# Supplied records
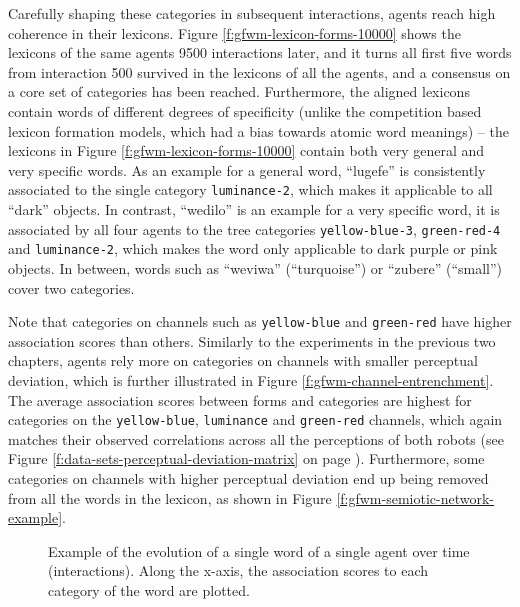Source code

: Carefully shaping these categories in subsequent interactions, agents
reach high coherence in their lexicons. Figure
\ref{f:gfwm-lexicon-forms-10000} shows the lexicons of the same agents
9500 interactions later, and it turns all first five words from
interaction 500 survived in the lexicons of all the agents, and a
consensus on a core set of categories has been reached. Furthermore,
the aligned lexicons contain words of different degrees of specificity
(unlike the competition based lexicon formation models, which had a
bias towards atomic word meanings) -- the lexicons in Figure
\ref{f:gfwm-lexicon-forms-10000} contain both very general and very
specific words. As an example for a general word, ``lugefe'' is
consistently associated to the single category \texttt{luminance-2},
which makes it applicable to all ``dark'' objects. In contrast,
``wedilo'' is an example for a very specific word, it is associated by
all four agents to the tree categories \texttt{yellow-blue-3},
\texttt{green-red-4} and \texttt{luminance-2}, which makes the word
only applicable to dark purple or pink objects. In between, words such
as ``weviwa'' (``turquoise'') or ``zubere'' (``small'') cover two
categories.


Note that categories on channels such as \texttt{yellow-blue} and
\texttt{green-red} have higher association scores than others.
Similarly to the experiments in the previous two chapters, agents rely
more on categories on channels with smaller perceptual deviation,
which is further illustrated in Figure
\ref{f:gfwm-channel-entrenchment}. The average association scores
between forms and categories are highest for categories on the
\texttt{yellow-blue}, \texttt{luminance} and \texttt{green-red}
channels, which again matches their observed correlations across all
the perceptions of both robots (see Figure
\ref{f:data-sets-perceptual-deviation-matrix} on page
\pageref{f:data-sets-perceptual-deviation-matrix}). Furthermore, some
categories on channels with higher perceptual deviation end up being
removed from all the words in the lexicon, as shown in Figure
\ref{f:gfwm-semiotic-network-example}.




\startfiguregroup

\begin{figure}[t]
  \caption{Example of the evolution of a single word of a single agent
    over time (interactions). Along the x-axis, the association scores
    to each category of the word are plotted.}
\label{f:qfwm-attribute-scores-1}
\end{figure}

# Try it
Report all lines above with "forms".

# Task solution
\ref{f:gfwm-lexicon-forms-10000} shows the lexicons of the same agents
\ref{f:gfwm-lexicon-forms-10000} contain both very general and very
between forms and categories are highest for categories on the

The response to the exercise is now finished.